Suppression of mast-cell function, basophil activation, and modulation of lymphocyte responses are critical for the development of immune tolerance in response to allergen immunotherapy (e.g., subcutaneous immunotherapy).6,29,30
In the current study, the suppression of mast cells, as evidenced by decreased wheal size on skin-prick testing, and basophil activation were noted in children receiving oral immunotherapy, as compared with those receiving placebo, through 22 months and correlated with desirable clinical outcomes. Egg-specific IgG4 antibody levels at 10 months were increased by a factor of more than 100 above baseline values and correlated with sustained unresponsiveness. However, we identified no threshold elevations of egg-specific IgG4 antibody above the baseline value that were predictive of sustained unresponsiveness or that could be used as a substitute for the observed results of an oral food challenge to predict clinical outcomes.

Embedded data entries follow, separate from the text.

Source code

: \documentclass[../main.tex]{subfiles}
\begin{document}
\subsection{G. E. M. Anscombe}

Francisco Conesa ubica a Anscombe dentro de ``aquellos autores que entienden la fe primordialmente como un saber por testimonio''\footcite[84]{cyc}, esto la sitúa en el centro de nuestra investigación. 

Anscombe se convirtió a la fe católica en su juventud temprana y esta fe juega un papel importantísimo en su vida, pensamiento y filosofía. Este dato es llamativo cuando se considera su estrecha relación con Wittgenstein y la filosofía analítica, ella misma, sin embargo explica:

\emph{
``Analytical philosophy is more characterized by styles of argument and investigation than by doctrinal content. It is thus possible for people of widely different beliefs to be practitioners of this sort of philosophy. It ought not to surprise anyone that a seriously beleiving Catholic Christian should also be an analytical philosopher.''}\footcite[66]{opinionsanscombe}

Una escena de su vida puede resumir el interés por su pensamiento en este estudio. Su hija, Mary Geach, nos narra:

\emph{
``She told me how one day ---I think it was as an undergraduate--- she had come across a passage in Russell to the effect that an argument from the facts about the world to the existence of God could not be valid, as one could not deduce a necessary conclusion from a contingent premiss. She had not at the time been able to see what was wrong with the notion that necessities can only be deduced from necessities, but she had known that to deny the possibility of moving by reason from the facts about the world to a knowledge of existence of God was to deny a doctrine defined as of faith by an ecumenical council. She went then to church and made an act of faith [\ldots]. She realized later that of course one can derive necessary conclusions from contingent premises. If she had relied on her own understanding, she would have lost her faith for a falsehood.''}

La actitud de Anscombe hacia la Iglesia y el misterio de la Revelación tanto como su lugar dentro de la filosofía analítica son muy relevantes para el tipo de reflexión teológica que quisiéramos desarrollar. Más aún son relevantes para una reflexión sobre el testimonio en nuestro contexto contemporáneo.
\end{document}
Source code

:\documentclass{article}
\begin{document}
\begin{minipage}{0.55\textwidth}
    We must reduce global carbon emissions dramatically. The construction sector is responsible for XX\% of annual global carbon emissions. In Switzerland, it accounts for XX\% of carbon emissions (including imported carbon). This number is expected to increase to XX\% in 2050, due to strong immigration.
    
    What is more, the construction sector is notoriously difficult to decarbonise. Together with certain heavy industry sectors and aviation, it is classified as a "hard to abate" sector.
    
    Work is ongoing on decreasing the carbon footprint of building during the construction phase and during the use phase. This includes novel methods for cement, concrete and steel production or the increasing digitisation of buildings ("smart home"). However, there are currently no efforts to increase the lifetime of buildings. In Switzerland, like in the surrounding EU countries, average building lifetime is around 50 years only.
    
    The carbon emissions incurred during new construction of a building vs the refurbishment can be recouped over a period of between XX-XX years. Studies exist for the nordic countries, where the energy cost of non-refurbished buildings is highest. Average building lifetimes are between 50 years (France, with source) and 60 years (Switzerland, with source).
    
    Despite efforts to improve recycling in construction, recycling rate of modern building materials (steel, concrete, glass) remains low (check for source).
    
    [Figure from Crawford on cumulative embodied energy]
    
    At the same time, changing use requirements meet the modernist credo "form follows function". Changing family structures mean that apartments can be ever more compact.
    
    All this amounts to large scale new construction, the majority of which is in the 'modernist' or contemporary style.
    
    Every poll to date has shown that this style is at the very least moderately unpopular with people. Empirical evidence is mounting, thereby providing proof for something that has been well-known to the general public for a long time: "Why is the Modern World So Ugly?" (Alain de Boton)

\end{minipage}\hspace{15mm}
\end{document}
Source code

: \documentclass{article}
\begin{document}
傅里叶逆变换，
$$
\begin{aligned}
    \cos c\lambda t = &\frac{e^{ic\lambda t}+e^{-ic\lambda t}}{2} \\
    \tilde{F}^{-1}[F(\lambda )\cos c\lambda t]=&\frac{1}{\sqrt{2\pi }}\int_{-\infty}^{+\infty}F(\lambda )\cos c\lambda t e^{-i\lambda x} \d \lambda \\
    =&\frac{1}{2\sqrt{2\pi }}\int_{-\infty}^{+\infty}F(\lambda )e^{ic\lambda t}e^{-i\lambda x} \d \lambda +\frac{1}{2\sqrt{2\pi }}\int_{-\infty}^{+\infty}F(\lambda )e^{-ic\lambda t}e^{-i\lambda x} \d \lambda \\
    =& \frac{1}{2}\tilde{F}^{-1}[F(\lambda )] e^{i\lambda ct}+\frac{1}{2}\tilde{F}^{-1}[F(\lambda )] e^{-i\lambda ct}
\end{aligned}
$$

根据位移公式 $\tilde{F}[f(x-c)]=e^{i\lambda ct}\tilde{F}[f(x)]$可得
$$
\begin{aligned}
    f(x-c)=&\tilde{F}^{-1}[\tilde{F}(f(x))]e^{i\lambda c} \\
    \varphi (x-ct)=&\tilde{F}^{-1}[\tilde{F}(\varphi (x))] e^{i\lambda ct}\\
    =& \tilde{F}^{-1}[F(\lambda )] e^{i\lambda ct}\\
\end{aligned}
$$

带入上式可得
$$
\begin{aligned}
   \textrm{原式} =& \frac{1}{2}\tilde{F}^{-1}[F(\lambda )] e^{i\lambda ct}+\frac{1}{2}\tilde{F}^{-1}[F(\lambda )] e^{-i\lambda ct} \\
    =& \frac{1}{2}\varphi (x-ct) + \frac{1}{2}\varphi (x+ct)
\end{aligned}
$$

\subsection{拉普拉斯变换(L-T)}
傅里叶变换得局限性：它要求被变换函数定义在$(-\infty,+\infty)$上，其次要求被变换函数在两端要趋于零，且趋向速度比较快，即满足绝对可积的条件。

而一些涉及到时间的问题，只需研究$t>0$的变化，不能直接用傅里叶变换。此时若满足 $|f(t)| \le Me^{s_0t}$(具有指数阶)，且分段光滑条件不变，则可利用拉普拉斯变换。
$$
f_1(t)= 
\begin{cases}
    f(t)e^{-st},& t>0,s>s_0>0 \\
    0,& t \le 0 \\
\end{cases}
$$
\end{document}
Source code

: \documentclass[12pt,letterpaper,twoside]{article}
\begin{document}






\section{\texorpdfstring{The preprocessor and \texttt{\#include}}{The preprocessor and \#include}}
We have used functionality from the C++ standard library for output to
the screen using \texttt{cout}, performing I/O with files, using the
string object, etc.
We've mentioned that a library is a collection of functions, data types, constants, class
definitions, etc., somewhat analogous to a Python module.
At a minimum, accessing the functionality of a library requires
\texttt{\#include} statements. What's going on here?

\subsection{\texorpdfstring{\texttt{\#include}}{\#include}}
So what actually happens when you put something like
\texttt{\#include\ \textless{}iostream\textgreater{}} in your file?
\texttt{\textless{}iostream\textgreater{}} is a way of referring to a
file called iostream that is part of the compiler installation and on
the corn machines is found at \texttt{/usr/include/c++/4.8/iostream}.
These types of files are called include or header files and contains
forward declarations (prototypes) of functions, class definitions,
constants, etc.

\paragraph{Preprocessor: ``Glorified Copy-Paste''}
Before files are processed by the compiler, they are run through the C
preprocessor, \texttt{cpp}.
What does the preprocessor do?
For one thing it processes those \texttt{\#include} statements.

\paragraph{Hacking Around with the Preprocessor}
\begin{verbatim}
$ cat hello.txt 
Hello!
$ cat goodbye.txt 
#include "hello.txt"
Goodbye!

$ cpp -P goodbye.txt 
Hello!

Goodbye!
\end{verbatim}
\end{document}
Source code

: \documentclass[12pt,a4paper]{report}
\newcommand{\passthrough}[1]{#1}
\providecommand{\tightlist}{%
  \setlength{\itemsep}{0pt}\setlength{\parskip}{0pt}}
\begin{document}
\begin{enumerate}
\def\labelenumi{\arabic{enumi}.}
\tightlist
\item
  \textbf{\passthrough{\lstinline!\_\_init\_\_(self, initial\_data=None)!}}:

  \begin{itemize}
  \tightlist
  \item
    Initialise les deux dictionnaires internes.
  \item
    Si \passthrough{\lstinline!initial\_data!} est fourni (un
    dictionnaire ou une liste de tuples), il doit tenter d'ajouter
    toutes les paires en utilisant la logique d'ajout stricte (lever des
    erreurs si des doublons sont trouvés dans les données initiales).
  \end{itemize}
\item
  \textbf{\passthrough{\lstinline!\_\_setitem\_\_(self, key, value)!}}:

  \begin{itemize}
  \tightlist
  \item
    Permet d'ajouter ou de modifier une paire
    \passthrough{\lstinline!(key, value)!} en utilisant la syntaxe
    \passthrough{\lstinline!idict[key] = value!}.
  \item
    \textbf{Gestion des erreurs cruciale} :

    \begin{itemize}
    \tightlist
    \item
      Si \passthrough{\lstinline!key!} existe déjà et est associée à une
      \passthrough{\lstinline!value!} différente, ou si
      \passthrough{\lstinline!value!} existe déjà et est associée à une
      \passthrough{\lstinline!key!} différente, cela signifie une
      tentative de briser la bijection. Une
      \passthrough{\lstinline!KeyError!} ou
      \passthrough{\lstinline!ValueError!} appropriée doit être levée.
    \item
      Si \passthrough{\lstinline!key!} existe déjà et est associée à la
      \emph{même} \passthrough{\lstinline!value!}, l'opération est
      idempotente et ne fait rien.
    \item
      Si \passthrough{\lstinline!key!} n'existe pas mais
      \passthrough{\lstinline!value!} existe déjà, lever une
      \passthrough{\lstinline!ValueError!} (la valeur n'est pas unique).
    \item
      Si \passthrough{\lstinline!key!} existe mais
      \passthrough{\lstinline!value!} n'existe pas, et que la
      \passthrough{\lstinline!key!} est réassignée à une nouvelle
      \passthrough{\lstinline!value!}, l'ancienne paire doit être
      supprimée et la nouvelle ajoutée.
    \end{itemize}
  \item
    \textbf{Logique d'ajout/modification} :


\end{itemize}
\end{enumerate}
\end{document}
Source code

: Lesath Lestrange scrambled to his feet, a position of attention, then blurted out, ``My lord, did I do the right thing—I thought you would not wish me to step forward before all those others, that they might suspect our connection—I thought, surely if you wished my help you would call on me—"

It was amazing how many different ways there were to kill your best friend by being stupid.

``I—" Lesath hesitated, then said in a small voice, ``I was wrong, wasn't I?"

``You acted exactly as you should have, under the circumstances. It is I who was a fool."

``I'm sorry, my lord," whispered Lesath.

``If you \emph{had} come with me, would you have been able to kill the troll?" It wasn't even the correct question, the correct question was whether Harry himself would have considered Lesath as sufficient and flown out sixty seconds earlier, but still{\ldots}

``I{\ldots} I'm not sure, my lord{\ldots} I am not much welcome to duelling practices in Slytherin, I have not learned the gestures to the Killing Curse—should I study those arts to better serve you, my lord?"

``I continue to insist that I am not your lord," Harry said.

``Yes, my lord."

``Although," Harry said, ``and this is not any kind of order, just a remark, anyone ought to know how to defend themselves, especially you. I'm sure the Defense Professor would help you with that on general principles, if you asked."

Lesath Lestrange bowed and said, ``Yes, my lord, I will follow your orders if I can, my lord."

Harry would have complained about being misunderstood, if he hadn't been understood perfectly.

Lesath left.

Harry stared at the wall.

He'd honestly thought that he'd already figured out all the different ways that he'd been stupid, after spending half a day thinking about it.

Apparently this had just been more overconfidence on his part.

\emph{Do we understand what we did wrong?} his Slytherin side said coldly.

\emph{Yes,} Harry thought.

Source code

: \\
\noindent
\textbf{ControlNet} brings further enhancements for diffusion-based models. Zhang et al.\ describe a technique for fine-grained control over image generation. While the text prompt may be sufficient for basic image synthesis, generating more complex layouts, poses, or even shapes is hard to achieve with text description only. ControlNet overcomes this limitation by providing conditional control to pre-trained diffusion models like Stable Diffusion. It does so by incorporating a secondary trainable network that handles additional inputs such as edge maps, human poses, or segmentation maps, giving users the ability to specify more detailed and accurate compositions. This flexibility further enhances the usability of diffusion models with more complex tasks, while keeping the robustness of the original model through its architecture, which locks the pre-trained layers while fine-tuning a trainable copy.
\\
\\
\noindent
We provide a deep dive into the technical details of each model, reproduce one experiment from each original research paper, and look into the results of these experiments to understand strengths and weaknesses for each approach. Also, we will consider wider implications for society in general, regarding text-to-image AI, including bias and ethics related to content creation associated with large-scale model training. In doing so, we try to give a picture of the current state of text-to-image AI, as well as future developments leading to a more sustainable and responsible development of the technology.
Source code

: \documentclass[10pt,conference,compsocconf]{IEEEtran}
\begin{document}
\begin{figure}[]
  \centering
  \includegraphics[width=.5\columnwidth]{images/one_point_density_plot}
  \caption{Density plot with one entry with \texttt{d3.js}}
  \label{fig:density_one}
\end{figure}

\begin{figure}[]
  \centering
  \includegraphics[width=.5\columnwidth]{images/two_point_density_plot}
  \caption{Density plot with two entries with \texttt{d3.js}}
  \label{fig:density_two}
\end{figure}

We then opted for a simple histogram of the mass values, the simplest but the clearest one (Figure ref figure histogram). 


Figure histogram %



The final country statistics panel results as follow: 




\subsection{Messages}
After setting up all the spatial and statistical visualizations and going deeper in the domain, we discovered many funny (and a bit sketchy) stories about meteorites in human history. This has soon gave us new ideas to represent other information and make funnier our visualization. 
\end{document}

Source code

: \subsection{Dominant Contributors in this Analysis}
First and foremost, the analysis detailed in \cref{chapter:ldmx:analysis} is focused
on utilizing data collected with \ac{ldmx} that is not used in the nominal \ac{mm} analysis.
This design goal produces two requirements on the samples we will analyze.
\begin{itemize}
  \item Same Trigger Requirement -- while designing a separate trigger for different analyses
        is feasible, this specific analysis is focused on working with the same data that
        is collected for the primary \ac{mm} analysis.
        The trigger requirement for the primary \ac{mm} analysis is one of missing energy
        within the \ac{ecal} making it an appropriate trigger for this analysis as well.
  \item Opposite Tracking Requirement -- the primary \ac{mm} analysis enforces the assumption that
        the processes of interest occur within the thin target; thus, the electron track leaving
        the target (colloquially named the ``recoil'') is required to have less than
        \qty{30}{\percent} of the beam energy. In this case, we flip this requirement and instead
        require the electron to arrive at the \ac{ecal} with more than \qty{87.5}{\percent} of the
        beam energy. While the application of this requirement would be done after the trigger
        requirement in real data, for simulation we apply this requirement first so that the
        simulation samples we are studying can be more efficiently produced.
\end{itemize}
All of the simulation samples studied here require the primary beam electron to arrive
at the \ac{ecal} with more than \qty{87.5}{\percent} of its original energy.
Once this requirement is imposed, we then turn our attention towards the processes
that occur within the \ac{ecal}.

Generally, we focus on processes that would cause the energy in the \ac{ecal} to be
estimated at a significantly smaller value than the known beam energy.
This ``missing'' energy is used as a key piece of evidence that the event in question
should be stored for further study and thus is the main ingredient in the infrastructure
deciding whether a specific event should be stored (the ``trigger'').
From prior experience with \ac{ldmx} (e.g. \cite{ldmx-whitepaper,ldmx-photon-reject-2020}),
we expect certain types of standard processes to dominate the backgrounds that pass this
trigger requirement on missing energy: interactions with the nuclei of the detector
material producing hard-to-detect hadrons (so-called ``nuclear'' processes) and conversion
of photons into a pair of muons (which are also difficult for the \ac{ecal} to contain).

Increases in specific IgG4 antibody levels, with or without decreases in IgE antibody levels, have been associated with successful immunotherapy31–33
and loss of clinical sensitivity to milk and egg.18,20,34,35
After immunotherapy, the blocking activity present in serum is associated with allergen-specific IgG4 antibody, and it may be responsible for long-term immune tolerance after aeroallergen immunotherapy.36,37
Although the results of the current study are consistent with the induction of sustained unresponsiveness, the data cannot formally exclude other possibilities. First, the children who passed the oral food challenge at 24 months might lose the sustained unresponsiveness if ad libitum egg consumption were discontinued. A more prolonged phase of egg avoidance after oral immunotherapy might have excluded this possibility, but it was considered impractical, owing to the difficulty in achieving compliance with longer-term avoidance of egg. Second, participants in the study might have spontaneously outgrown the egg allergy. This explanation is unlikely, given the inclusion criteria that predicted a low likelihood of outgrowing the egg allergy.21,22
Indeed, none of the children who received placebo passed the oral food challenge at 10 months, one did not pass the challenge at 22 months, and the others had persistently high levels of egg-specific IgE antibody at 22 months. Third, the children who passed the oral food challenge at 24 months might not have avoided consuming egg during the period of 4 to 6 weeks when they were not receiving oral immunotherapy, but we believe this to be unlikely.
In conclusion, we found that oral immunotherapy provides protection in a majority of children with egg allergy by raising the reaction threshold and represents a highly promising therapeutic intervention for food allergy. The approach is relatively safe in that reactions to dosing were mild (grade 1), with less than 1% of reactions scored as moderate (grade 2). However, some allergic reactions were of sufficient clinical significance that approximately 15% of the children who received oral immunotherapy did not complete the therapy, in most cases because of allergic reactions. The mechanisms underlying the success of oral immunotherapy and their relationship to natural immune tolerance are unknown. For oral immunotherapy to be recommended as a standard of care, it will be important to better define the risks of oral immunotherapy versus allergen avoidance, determine the dosing regimens with the most favorable outcomes, identify patients who are most likely to benefit from oral immunotherapy, and develop postdesensitization strategies38
that promote long-term immune tolerance.